The Hidden Cost of Doing Nothing: Understand the Full Impact on Your DC
26 September 2016
Companies carefully evaluate the often substantial costs associated with modernizing or optimizing an existing distribution center or building a new one. Yet they seldom scrutinize the real cost of the alternative – doing nothing.
Choosing to maintain the status quo is always an alternative to significant capital investment; however, the real expenses and the opportunity costs of doing nothing often are overlooked. Such costs need to be included in the business case for all proposed improvements to your distribution operation. The reason? The cost of inaction can easily exceed the price of a modernization project.
Followoing are three scenarios you should consider as you think about the right approach for your business.
Do Nothing, but End Up Spending More
This is the true, do-nothing scenario. No additional warehouse automation or software is purchased to update the distribution center. Business leaders tell their warehouse managers to make do with what they have, believing they are avoiding new expenses and capital investments.

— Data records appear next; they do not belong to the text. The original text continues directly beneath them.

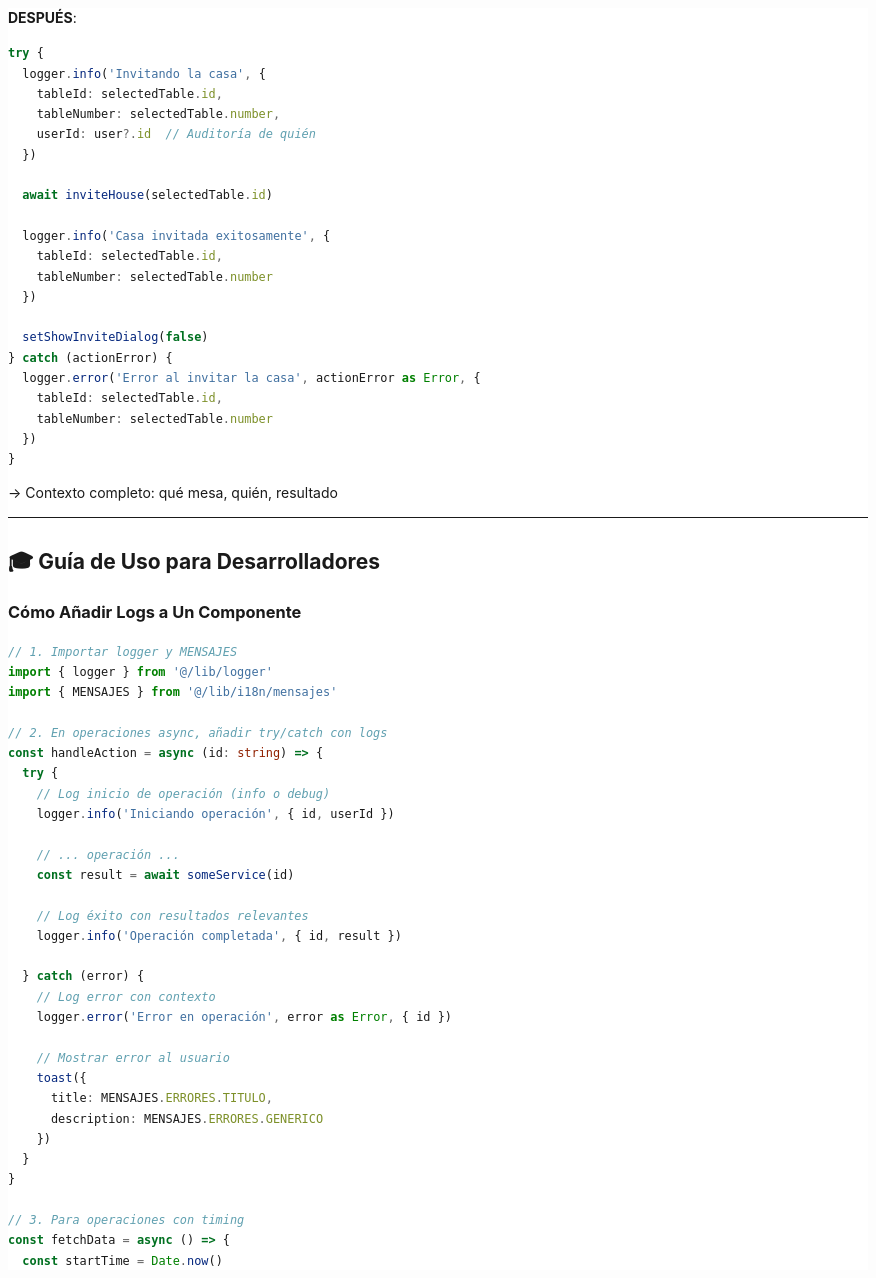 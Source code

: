 **DESPUÉS**:
```typescript
try {
  logger.info('Invitando la casa', { 
    tableId: selectedTable.id,
    tableNumber: selectedTable.number,
    userId: user?.id  // Auditoría de quién
  })
  
  await inviteHouse(selectedTable.id)
  
  logger.info('Casa invitada exitosamente', {
    tableId: selectedTable.id,
    tableNumber: selectedTable.number
  })
  
  setShowInviteDialog(false)
} catch (actionError) {
  logger.error('Error al invitar la casa', actionError as Error, {
    tableId: selectedTable.id,
    tableNumber: selectedTable.number
  })
}
```
→ Contexto completo: qué mesa, quién, resultado

---

## 🎓 Guía de Uso para Desarrolladores

### Cómo Añadir Logs a Un Componente

```typescript
// 1. Importar logger y MENSAJES
import { logger } from '@/lib/logger'
import { MENSAJES } from '@/lib/i18n/mensajes'

// 2. En operaciones async, añadir try/catch con logs
const handleAction = async (id: string) => {
  try {
    // Log inicio de operación (info o debug)
    logger.info('Iniciando operación', { id, userId })
    
    // ... operación ...
    const result = await someService(id)
    
    // Log éxito con resultados relevantes
    logger.info('Operación completada', { id, result })
    
  } catch (error) {
    // Log error con contexto
    logger.error('Error en operación', error as Error, { id })
    
    // Mostrar error al usuario
    toast({ 
      title: MENSAJES.ERRORES.TITULO,
      description: MENSAJES.ERRORES.GENERICO 
    })
  }
}

// 3. Para operaciones con timing
const fetchData = async () => {
  const startTime = Date.now()
``` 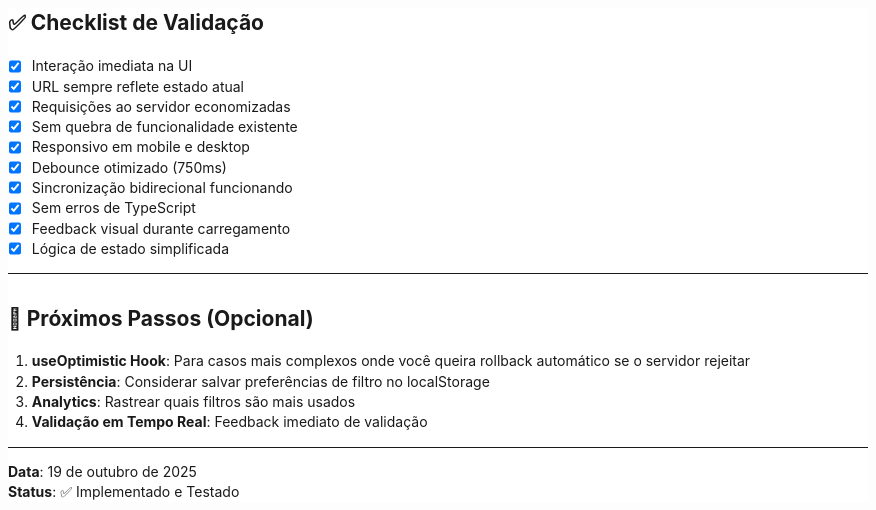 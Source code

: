 
## ✅ Checklist de Validação

- [x] Interação imediata na UI
- [x] URL sempre reflete estado atual
- [x] Requisições ao servidor economizadas
- [x] Sem quebra de funcionalidade existente
- [x] Responsivo em mobile e desktop
- [x] Debounce otimizado (750ms)
- [x] Sincronização bidirecional funcionando
- [x] Sem erros de TypeScript
- [x] Feedback visual durante carregamento
- [x] Lógica de estado simplificada

---

## 🚀 Próximos Passos (Opcional)

1. **useOptimistic Hook**: Para casos mais complexos onde você queira rollback automático se o servidor rejeitar
2. **Persistência**: Considerar salvar preferências de filtro no localStorage
3. **Analytics**: Rastrear quais filtros são mais usados
4. **Validação em Tempo Real**: Feedback imediato de validação

---

**Data**: 19 de outubro de 2025  
**Status**: ✅ Implementado e Testado

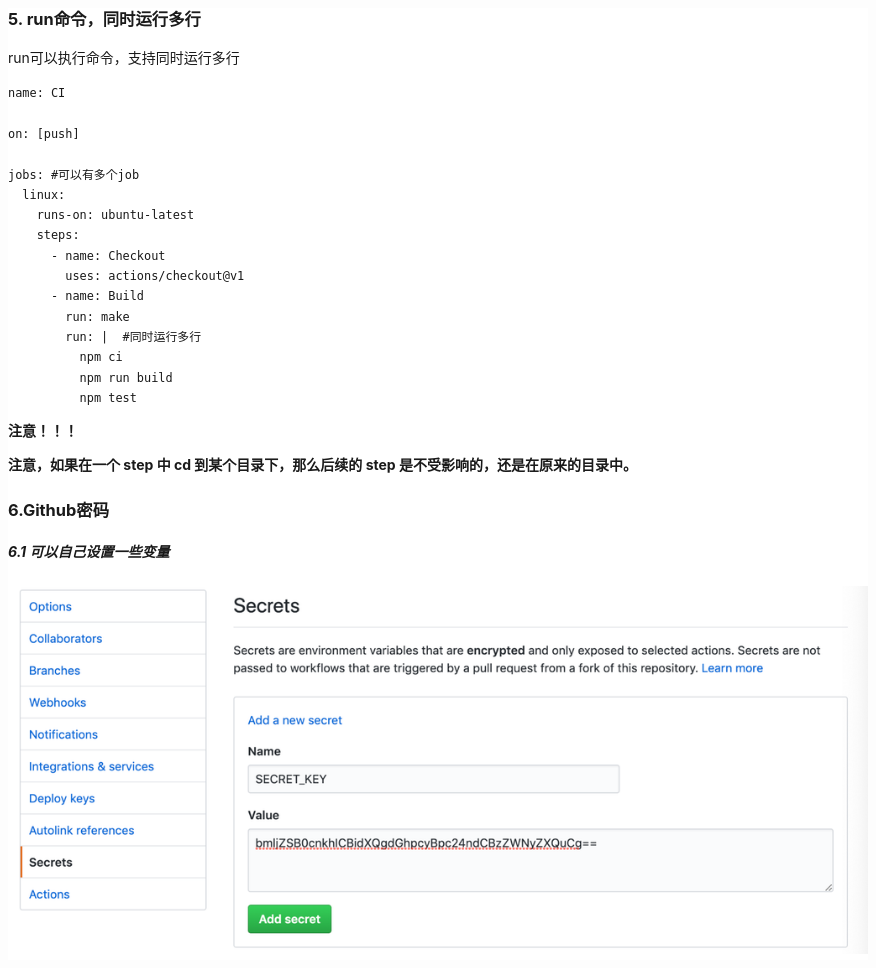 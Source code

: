### 5. run命令，同时运行多行

run可以执行命令，支持同时运行多行

```
name: CI

on: [push]

jobs: #可以有多个job
  linux:
    runs-on: ubuntu-latest
    steps:
      - name: Checkout
        uses: actions/checkout@v1
      - name: Build
        run: make
        run: |  #同时运行多行
          npm ci
          npm run build
          npm test
```



**注意！！！**

**注意，如果在一个 step 中 cd 到某个目录下，那么后续的 step 是不受影响的，还是在原来的目录中。**



### 6.Github密码

##### 6.1 可以自己设置一些变量

![image-20230226193445352](https://raw.githubusercontent.com/kengerlwl/kengerlwl.github.io/master/image/2b78d441e06115f3b806254386a5b28e/f4b6e5a0bdda07b9b581d1c033a31556.png)
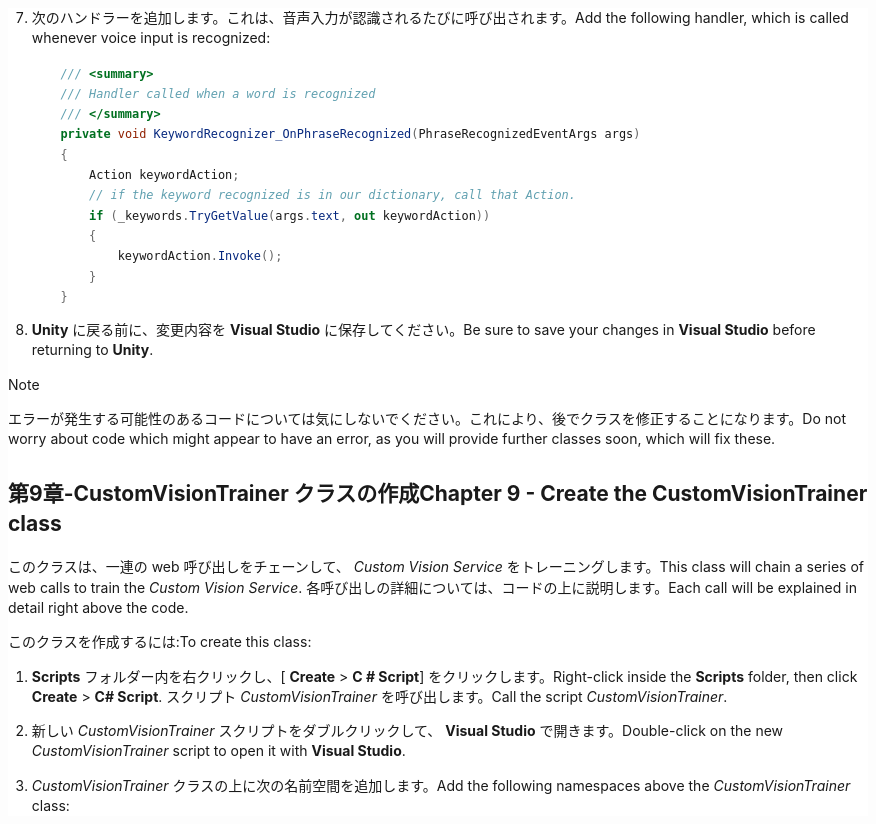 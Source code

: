 7.  <span data-ttu-id="a4dea-364">次のハンドラーを追加します。これは、音声入力が認識されるたびに呼び出されます。</span><span class="sxs-lookup"><span data-stu-id="a4dea-364">Add the following handler, which is called whenever voice input is recognized:</span></span>

    ```csharp    
        /// <summary>
        /// Handler called when a word is recognized
        /// </summary>
        private void KeywordRecognizer_OnPhraseRecognized(PhraseRecognizedEventArgs args)
        {
            Action keywordAction;
            // if the keyword recognized is in our dictionary, call that Action.
            if (_keywords.TryGetValue(args.text, out keywordAction))
            {
                keywordAction.Invoke();
            }
        }
    ```

8.  <span data-ttu-id="a4dea-365">**Unity** に戻る前に、変更内容を **Visual Studio** に保存してください。</span><span class="sxs-lookup"><span data-stu-id="a4dea-365">Be sure to save your changes in **Visual Studio** before returning to **Unity**.</span></span>

> [!NOTE]
> <span data-ttu-id="a4dea-366">エラーが発生する可能性のあるコードについては気にしないでください。これにより、後でクラスを修正することになります。</span><span class="sxs-lookup"><span data-stu-id="a4dea-366">Do not worry about code which might appear to have an error, as you will provide further classes soon, which will fix these.</span></span>

## <a name="chapter-9---create-the-customvisiontrainer-class"></a><span data-ttu-id="a4dea-367">第9章-CustomVisionTrainer クラスの作成</span><span class="sxs-lookup"><span data-stu-id="a4dea-367">Chapter 9 - Create the CustomVisionTrainer class</span></span>

<span data-ttu-id="a4dea-368">このクラスは、一連の web 呼び出しをチェーンして、 *Custom Vision Service* をトレーニングします。</span><span class="sxs-lookup"><span data-stu-id="a4dea-368">This class will chain a series of web calls to train the *Custom Vision Service*.</span></span> <span data-ttu-id="a4dea-369">各呼び出しの詳細については、コードの上に説明します。</span><span class="sxs-lookup"><span data-stu-id="a4dea-369">Each call will be explained in detail right above the code.</span></span>

<span data-ttu-id="a4dea-370">このクラスを作成するには:</span><span class="sxs-lookup"><span data-stu-id="a4dea-370">To create this class:</span></span>

1.  <span data-ttu-id="a4dea-371">**Scripts** フォルダー内を右クリックし、[ **Create**  >  **C \# Script**] をクリックします。</span><span class="sxs-lookup"><span data-stu-id="a4dea-371">Right-click inside the **Scripts** folder, then click **Create** > **C\# Script**.</span></span> <span data-ttu-id="a4dea-372">スクリプト *CustomVisionTrainer* を呼び出します。</span><span class="sxs-lookup"><span data-stu-id="a4dea-372">Call the script *CustomVisionTrainer*.</span></span>

2.  <span data-ttu-id="a4dea-373">新しい *CustomVisionTrainer* スクリプトをダブルクリックして、 **Visual Studio** で開きます。</span><span class="sxs-lookup"><span data-stu-id="a4dea-373">Double-click on the new *CustomVisionTrainer* script to open it with **Visual Studio**.</span></span>

3.  <span data-ttu-id="a4dea-374">*CustomVisionTrainer* クラスの上に次の名前空間を追加します。</span><span class="sxs-lookup"><span data-stu-id="a4dea-374">Add the following namespaces above the *CustomVisionTrainer* class:</span></span>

While avoiding or delaying investment in operational improvements may seem like a prudent course of action, or more properly inaction, it may quickly result in increased costs to the business. Even for companies that are static or slow growers, they still must meet customers' demands and match or outperform competitors. Doing so introduces the possibility of these incremental operational costs:
- Pick faces are condensed to make room for new SKUs; coupled with increased demand for existing SKUs, replenishment activity and labor increase.
- Picking is more frequently interrupted due to insufficient stock in the pick face.
- Reserve inventory no longer fits in the pallet racks, so it is stored on docks, in aisles, in trailers and in outside storage; accessing the inventory becomes more challenging and labor intensive.
- There are insufficient pack stations and the packing function becomes a major constraint.
When doing nothing, other unanticipated costs can arise from lost revenue from missed delivery dates or inaccurate or damaged orders. In more extreme cases, the distribution center fails to meet customer service level agreements or expectations, and customers are lost forever.
Don't Invest in Automation, but Hire More Workers
Incremental operational costs are typically viewed as less expensive than capital investments. Unfortunately, businesses that choose to not invest in warehouse modernization, but purchase more of the same non-automated equipment, end up adding labor in an attempt to handle growth, proliferation of SKUs and new multichannel requirements. The cost of incrementally purchasing additional equipment, just to try to maintain current productivity levels, is often ignored. As a result, this tactic could lead to the following scenarios:
- Pick faces and an expanded pick zone are needed as SKUs increase.
- Racks must be purchased to store increasing inventory.
- Pack stations are required.
The problem with this approach is that if your business doesn't invest to update and expand distribution center capabilities, overall productivity usually decreases. Every time new SKUs are added, new pick locations are needed; and the size of the overall pick zone expands, which means employees must travel farther to retrieve items. More people are needed to make up for the additional pick time required as SKUs increase.
Adding labor costs into an existing warehouse rarely is the best solution. More pickers increase congestion and delays as workers and forklifts wait for each other. Pick times are slowed as a result.
Add Automation and Save Long Term
Businesses in growing industries frequently choose to meet demands for more SKUs and multi-channel fulfillment by improving their distribution process through automation. That's a significant new level of investment in material handling equipment and warehouse software.
When is the investment in automation justified? When businesses scale a warehouse to a certain point, they face new challenges:
- They miss orders, or quality degrades to the point that the whole process of getting orders right and shipped on time becomes increasingly challenging.
- Businesses try to pick more items in a smaller footprint.
- They add more workers, leading to congestion in the pick zone or other areas that slows workflow.
- Businesses must adjust to changing customer requirements, and the cost of doing nothing risks existing business or escalates penalties for noncompliance.
Summary
What's the benefit of doing nothing instead of investing to expand distribution capabilities? A company can save on capital costs today, of course, but it's critical to understand what doing nothing is likely to eventually cost your company in other expenses plus missed business opportunities.
Many companies are willing to increase operational costs to avoid capital investments - often out of an erroneous belief that companies that invest in material handling equipment and software gain little increase in productivity and suffer significant disruptions to operations.
Nevertheless, constraints on capital are real, especially at growing companies because they're buying inventory at increasing rates. They have to choose between investing in the infrastructure for manufacturing and/or the infrastructure for marketing and sales before they would ever invest in the infrastructure for distribution. Investment in distribution modernization also competes for funding with building construction and rental and operational expenses.
Given all of these challenges, decisions about capital investment for distribution are fully informed only when the cost of doing nothing in the warehouse is weighed against the cost to automate and modernize. Doing nothing brings with it significant hidden costs. You want to make sure you identify them and include them in every business case.